Wednesday, 26 August 2015

Crispy Aromatic Duck

If I hadn't named this blog Notes of Bacon, I would have definitely gone for 'Notes of Crispy Duck'. By that I mean that crispy aromatic duck, the westernised sister of the Peking duck, is, for me, up there with bacon. Alongside all other crispy meat.

If you are reading this thinking 'aren't Peking duck and Crispy duck the same thing?' then you are not alone and please, fret not, for I will enlighten you on the differences.

Peking duck is a famous Beijing duck dish, which involves lengthy preparation of air-drying the duck. The dish is prized for it's deeply flavoured, sweet, crisp, oily skin which is often served separately to the rest of the duck, and sometimes eaten with pancakes. It is often sliced and never shredded.

Crispy aromatic duck, as you know (and love) it, has South China influences but from my knowledge (better not trust it), has actually been developed in the UK somewhere near the end of the twentieth century. You will be able to find a detailed description of how to cook it below (I do hope that's why you're here) but as I'm sure you know, the duck ends up delightfully crispy with succulent, shredded meat, and devoured wrapped in Chinese pancakes accompanied by plum or hoisin sauce, shredded spring onion and cucumber batons.

As an all time favourite dish of mine, I feel so proud of myself for making it at home and am absolutely astounded as to why I have never done so before. So unbelievably easy. Go buy yourself some duck legs.

Crispy Aromatic Duck

I like using duck legs rather than a whole duck as I feel it helps with portions and gives everyone equal access to the crispy bits!

Quantities: 4 - 6 (depending on how hungry you are)

Prep: 2 hours - overnight for marination
Cooking: 2 hours 

Kitchen Stuff: Large roasting pan, steamer or microwave for your pancakes

duck legs
2 tablespoons light soy sauce
2 tbsp Chinese rice wine (or dry sherry)
1/4 tsp garlic salt
1 tablespoon Chinese five spice powder
1 tsp crushed Sichuan peppercorns
1 tsp salt

To serve: 
Chinese pancakes (can buy frozen in Asian supermarkets)
Hoisin sauce or plum sauce
6 - 10 shredded spring onions 
1 cucumber, cut into thin batons


1. SPICE & SALT: Prick the duck legs all over with a sharp knife, the holes poked in the skin allow the fat to drain and the skin to crisp up. Mix the five spice, crushed Sichuan peppercorns and salt together and rub it all over the duck legs. Cover with clingfilm and leave in the fridge for a few hours or overnight. 

2. CHINESE WINE: Heat your oven to 170° C. Remove the duck legs from the fridge at least half an hour before cooking and leave them to come back to ambient temperature. Gently pat the legs dry with some kitchen towel to remove moisture.
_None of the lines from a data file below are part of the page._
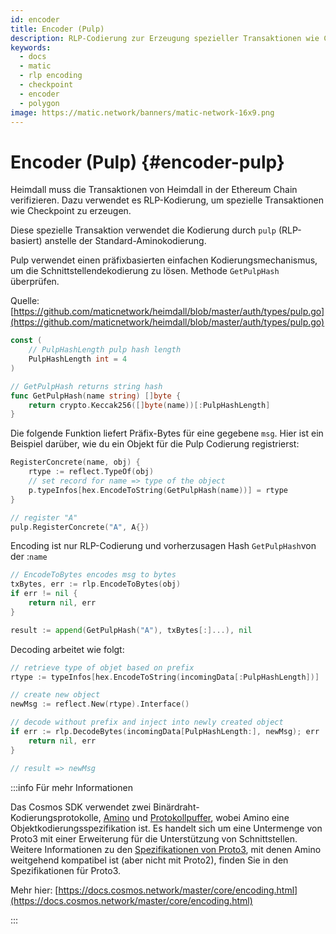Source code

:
 ```yaml
---
id: encoder
title: Encoder (Pulp)
description: RLP-Codierung zur Erzeugung spezieller Transaktionen wie Checkpoint
keywords:
  - docs
  - matic
  - rlp encoding
  - checkpoint
  - encoder
  - polygon
image: https://matic.network/banners/matic-network-16x9.png
---
```


# Encoder (Pulp) {#encoder-pulp}

Heimdall muss die Transaktionen von Heimdall in der Ethereum Chain verifizieren. Dazu verwendet es RLP-Kodierung, um spezielle Transaktionen wie Checkpoint zu erzeugen.

Diese spezielle Transaktion verwendet die Kodierung durch `pulp` (RLP-basiert) anstelle der Standard-Aminokodierung.

Pulp verwendet einen präfixbasierten einfachen Kodierungsmechanismus, um die Schnittstellendekodierung zu lösen. Methode `GetPulpHash` überprüfen.

Quelle: [https://github.com/maticnetwork/heimdall/blob/master/auth/types/pulp.go](https://github.com/maticnetwork/heimdall/blob/master/auth/types/pulp.go)

```go
const (
	// PulpHashLength pulp hash length
	PulpHashLength int = 4
)

// GetPulpHash returns string hash
func GetPulpHash(name string) []byte {
	return crypto.Keccak256([]byte(name))[:PulpHashLength]
}
```

Die folgende Funktion liefert Präfix-Bytes für eine gegebene `msg`.  Hier ist ein Beispiel darüber, wie du ein Objekt für die Pulp Codierung registrierst:

```go
RegisterConcrete(name, obj) {
	rtype := reflect.TypeOf(obj)
	// set record for name => type of the object
	p.typeInfos[hex.EncodeToString(GetPulpHash(name))] = rtype
}

// register "A"
pulp.RegisterConcrete("A", A{})
```

Encoding ist nur RLP-Codierung und vorherzusagen Hash `GetPulpHash`von der :`name`

```go
// EncodeToBytes encodes msg to bytes
txBytes, err := rlp.EncodeToBytes(obj)
if err != nil {
	return nil, err
}

result := append(GetPulpHash("A"), txBytes[:]...), nil
```

Decoding arbeitet wie folgt:

```go
// retrieve type of objet based on prefix
rtype := typeInfos[hex.EncodeToString(incomingData[:PulpHashLength])]

// create new object
newMsg := reflect.New(rtype).Interface()

// decode without prefix and inject into newly created object
if err := rlp.DecodeBytes(incomingData[PulpHashLength:], newMsg); err != nil {
	return nil, err
}

// result => newMsg
```

:::info Für mehr Informationen

Das Cosmos SDK verwendet zwei Binärdraht-Kodierungsprotokolle, [Amino](https://github.com/tendermint/go-amino/) und [Protokollpuffer](https://developers.google.com/protocol-buffers), wobei Amino eine Objektkodierungsspezifikation ist. Es handelt sich um eine Untermenge von Proto3 mit einer Erweiterung für die Unterstützung von Schnittstellen. Weitere Informationen zu den [Spezifikationen von Proto3](https://developers.google.com/protocol-buffers/docs/proto3), mit denen Amino weitgehend kompatibel ist (aber nicht mit Proto2), finden Sie in den Spezifikationen für Proto3.

Mehr hier: [https://docs.cosmos.network/master/core/encoding.html](https://docs.cosmos.network/master/core/encoding.html)

:::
Place the duck legs in a large roasting pan and pour over the soy sauce and Chinese wine. 

Place a baking dish filled with water in the oven to steam the duck during roasting - this will result in a crispy skin and soft, succulent meat and will prevent it from drying out Put your duck legs in the top third of the oven. 

3. ROAST: Roast the duck legs for 1 hour at 170° C then turn down the heat to 150° C and roast for another hour.  

4. ASSEMBLE & EAT: Once the legs are done, lift them out of the roasting tray and leave to cool for a few minutes whilst you steam your pancakes (or microwave them!). Serve them warm with all the trimmings.

Using two forks, shred your duck leg. To assemble each pancake, add a dollop of hoisin sauce, some shredded duck, a few cucumber batons and a sprinkling of shredded spring onion. Roll it up and eat. Repeat. Enjoy. 

So easy and my gosh is it delish!

LEFTOVERS: If you have leftover duck legs, pop them in the fridge. When you're ready to eat, shred them, sprinkle with a little more five spice, fry until re-crisped in a little vegetable and sesame oil, and add them to a stir fry with rice or noodles. Delish!